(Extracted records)
◇ ◇ ◇

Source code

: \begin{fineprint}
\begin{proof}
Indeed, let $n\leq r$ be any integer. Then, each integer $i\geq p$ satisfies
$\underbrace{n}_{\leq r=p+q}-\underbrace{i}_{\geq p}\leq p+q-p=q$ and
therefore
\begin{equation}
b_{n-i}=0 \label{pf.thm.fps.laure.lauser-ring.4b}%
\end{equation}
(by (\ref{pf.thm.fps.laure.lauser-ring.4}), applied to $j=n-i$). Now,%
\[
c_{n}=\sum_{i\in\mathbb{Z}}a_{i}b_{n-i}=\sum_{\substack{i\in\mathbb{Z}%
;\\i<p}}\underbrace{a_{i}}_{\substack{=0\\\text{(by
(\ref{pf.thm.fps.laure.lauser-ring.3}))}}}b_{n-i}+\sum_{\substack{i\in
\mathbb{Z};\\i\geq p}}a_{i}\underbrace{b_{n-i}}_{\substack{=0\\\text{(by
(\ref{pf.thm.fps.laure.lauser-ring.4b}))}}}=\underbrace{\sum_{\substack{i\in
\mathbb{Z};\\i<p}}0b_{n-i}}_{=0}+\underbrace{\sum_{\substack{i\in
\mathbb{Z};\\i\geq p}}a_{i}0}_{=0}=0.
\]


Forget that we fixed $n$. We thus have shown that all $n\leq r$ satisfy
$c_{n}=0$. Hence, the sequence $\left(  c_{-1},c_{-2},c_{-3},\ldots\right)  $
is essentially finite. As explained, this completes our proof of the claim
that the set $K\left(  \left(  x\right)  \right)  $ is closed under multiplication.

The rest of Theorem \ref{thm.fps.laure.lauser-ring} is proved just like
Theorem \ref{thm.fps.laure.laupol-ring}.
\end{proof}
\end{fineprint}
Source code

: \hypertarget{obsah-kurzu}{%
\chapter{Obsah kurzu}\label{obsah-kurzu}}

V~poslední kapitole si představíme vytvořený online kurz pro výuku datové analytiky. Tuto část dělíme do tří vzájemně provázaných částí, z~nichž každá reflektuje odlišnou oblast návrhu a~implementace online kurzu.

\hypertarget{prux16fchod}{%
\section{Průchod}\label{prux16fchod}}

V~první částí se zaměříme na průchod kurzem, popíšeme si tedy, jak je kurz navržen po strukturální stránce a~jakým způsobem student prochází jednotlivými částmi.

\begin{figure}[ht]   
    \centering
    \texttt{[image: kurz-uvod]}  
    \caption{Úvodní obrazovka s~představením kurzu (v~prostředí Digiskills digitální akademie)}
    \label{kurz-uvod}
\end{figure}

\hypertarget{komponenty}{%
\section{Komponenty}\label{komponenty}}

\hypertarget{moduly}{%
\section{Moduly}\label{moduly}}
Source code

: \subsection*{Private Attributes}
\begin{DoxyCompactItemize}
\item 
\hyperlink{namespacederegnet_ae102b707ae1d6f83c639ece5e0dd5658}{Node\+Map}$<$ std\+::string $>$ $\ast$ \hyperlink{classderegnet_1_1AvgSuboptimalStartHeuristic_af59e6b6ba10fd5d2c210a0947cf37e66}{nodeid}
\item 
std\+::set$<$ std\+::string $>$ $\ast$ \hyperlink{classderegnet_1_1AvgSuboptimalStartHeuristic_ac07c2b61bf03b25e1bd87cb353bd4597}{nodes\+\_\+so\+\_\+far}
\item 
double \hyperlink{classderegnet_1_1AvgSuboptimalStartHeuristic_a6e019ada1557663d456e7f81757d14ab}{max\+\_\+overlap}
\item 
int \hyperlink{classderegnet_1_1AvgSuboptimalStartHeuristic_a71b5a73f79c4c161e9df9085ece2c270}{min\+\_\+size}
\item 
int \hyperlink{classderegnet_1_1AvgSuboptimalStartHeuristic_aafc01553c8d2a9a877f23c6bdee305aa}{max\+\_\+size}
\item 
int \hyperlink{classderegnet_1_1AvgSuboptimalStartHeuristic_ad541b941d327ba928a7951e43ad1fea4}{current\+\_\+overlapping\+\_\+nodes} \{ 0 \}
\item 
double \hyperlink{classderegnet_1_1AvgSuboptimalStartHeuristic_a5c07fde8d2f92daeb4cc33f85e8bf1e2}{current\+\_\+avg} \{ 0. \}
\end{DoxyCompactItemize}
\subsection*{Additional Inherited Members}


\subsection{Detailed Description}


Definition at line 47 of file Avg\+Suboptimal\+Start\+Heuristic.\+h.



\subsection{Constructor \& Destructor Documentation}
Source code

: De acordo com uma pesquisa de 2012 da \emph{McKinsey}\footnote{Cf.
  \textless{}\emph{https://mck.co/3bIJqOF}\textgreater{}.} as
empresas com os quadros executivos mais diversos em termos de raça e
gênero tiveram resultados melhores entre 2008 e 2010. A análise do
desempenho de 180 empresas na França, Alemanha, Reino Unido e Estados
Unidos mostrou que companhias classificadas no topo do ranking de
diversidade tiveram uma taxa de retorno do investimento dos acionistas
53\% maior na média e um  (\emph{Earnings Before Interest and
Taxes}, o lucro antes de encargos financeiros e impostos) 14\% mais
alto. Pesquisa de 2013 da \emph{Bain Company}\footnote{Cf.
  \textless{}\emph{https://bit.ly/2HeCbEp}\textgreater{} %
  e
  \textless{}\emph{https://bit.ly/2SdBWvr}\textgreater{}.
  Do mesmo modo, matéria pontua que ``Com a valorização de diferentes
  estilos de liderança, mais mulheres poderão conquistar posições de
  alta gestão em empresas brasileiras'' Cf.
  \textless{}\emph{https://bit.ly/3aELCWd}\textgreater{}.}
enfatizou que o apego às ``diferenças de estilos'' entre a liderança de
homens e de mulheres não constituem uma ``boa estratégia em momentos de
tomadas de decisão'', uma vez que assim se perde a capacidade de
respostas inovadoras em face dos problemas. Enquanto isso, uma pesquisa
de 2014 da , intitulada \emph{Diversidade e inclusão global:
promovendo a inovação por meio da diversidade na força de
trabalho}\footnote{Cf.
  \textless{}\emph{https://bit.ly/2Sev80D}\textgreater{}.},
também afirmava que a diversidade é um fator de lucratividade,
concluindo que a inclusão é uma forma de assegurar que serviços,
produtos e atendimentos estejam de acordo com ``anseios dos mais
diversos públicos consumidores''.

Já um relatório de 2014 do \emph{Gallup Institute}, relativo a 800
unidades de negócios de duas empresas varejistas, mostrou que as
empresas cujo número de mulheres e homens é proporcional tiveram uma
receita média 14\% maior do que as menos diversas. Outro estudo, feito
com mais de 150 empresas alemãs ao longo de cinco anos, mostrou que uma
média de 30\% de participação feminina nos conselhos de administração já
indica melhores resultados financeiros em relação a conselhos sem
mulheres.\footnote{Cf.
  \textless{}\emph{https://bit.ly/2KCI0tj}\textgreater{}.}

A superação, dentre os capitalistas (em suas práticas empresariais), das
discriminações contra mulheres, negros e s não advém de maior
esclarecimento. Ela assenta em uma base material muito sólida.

◇ ◇ ◇

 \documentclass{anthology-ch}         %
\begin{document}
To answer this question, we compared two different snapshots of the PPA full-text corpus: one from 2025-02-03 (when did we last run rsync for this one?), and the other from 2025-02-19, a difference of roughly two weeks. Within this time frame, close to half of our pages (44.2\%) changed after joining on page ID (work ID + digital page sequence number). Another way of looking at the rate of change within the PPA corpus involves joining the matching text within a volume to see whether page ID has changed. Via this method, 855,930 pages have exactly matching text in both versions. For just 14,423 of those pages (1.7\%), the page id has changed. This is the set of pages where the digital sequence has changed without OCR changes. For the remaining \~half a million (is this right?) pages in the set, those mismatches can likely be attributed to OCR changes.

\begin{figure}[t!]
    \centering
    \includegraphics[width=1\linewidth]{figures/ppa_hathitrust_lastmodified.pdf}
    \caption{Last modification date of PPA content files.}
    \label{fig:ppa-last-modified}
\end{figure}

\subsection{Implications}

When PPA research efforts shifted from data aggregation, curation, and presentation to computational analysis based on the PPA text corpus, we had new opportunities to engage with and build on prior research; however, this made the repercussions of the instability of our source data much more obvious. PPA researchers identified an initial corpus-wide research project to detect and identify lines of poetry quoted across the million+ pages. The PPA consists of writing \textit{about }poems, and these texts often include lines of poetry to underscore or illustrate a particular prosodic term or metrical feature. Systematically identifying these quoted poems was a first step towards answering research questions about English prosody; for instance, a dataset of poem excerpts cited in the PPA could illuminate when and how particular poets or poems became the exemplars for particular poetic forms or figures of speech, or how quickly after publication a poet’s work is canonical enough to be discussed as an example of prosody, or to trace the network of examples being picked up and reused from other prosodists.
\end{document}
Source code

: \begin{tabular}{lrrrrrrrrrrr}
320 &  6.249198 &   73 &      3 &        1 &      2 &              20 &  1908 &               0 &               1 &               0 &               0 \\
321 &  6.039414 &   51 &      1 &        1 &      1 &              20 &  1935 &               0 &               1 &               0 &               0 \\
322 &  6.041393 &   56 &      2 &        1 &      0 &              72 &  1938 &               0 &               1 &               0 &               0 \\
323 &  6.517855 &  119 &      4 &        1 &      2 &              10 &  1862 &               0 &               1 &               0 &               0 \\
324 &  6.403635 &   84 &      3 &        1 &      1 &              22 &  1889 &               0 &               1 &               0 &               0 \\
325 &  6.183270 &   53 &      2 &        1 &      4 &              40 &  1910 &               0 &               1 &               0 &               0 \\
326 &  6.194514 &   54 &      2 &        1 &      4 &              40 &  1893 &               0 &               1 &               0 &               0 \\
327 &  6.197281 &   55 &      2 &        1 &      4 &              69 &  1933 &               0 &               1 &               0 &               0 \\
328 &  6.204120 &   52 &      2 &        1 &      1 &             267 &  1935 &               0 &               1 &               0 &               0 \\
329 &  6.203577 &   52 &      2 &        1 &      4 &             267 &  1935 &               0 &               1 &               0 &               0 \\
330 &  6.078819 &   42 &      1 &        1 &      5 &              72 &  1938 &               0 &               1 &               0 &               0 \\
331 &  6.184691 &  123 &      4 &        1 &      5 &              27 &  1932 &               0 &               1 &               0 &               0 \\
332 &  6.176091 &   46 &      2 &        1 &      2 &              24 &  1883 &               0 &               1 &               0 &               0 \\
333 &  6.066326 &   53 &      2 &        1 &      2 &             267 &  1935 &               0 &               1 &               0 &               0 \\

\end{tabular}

◇ ◇ ◇

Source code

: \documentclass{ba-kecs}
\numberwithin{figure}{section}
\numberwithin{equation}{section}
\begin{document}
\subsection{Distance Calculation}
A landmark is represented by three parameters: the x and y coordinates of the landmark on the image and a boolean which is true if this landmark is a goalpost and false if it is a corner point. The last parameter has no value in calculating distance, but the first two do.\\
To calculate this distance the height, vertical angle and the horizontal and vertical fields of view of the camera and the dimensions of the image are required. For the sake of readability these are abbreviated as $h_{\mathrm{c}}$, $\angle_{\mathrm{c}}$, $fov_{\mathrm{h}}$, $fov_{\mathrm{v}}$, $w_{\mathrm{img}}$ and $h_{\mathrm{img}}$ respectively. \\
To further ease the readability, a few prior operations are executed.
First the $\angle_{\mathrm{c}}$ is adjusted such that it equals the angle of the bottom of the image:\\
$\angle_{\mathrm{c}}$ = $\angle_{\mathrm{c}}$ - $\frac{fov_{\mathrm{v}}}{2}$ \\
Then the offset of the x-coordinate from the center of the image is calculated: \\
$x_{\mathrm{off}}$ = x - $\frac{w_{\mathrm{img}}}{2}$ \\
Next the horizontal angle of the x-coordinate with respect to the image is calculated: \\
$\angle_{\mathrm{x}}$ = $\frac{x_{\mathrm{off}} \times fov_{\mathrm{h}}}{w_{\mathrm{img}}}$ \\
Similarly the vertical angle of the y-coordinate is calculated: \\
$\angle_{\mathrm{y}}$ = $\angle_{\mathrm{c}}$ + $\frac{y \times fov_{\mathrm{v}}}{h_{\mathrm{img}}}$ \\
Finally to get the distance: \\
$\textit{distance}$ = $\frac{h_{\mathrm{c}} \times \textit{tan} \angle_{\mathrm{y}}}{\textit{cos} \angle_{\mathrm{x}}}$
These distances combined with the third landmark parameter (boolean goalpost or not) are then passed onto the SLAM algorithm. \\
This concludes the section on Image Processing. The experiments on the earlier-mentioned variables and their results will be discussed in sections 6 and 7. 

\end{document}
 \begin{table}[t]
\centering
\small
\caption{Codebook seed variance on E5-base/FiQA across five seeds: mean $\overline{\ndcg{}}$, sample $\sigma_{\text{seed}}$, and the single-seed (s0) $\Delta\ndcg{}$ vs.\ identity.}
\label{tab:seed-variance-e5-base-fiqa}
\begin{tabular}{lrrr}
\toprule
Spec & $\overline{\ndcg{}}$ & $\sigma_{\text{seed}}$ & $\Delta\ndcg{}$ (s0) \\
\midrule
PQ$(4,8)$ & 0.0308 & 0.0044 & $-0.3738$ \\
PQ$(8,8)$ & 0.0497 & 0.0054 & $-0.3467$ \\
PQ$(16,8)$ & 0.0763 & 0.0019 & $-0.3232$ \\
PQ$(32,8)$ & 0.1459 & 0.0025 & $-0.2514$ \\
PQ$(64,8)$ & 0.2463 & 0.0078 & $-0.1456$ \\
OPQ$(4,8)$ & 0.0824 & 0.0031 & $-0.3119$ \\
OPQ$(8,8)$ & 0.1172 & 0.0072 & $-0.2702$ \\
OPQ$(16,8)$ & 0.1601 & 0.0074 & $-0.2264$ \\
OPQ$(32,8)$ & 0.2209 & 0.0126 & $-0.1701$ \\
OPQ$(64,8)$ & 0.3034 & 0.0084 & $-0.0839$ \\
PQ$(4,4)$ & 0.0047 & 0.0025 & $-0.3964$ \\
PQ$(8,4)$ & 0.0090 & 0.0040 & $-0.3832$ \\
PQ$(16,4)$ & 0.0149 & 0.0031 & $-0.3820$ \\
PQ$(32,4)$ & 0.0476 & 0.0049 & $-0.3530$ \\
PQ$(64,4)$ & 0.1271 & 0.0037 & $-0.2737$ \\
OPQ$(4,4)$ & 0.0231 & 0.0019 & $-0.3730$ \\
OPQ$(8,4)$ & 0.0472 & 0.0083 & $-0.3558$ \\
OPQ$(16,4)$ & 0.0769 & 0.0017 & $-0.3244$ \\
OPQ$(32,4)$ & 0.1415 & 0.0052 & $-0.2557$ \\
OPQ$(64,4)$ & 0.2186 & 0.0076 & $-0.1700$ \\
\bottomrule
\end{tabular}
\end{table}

◇ ◇ ◇

**Required work:** When you reach the line with "indica melhores resultados" in the records above, start writing out lines exactly, and stop once the line with "esclarecimento. Ela assenta" has been written; include nothing else.

**Output:**
indica melhores resultados financeiros em relação a conselhos sem
mulheres.\footnote{Cf.
  \textless{}\emph{https://bit.ly/2KCI0tj}\textgreater{}.}

A superação, dentre os capitalistas (em suas práticas empresariais), das
discriminações contra mulheres, negros e s não advém de maior
esclarecimento. Ela assenta em uma base material muito sólida.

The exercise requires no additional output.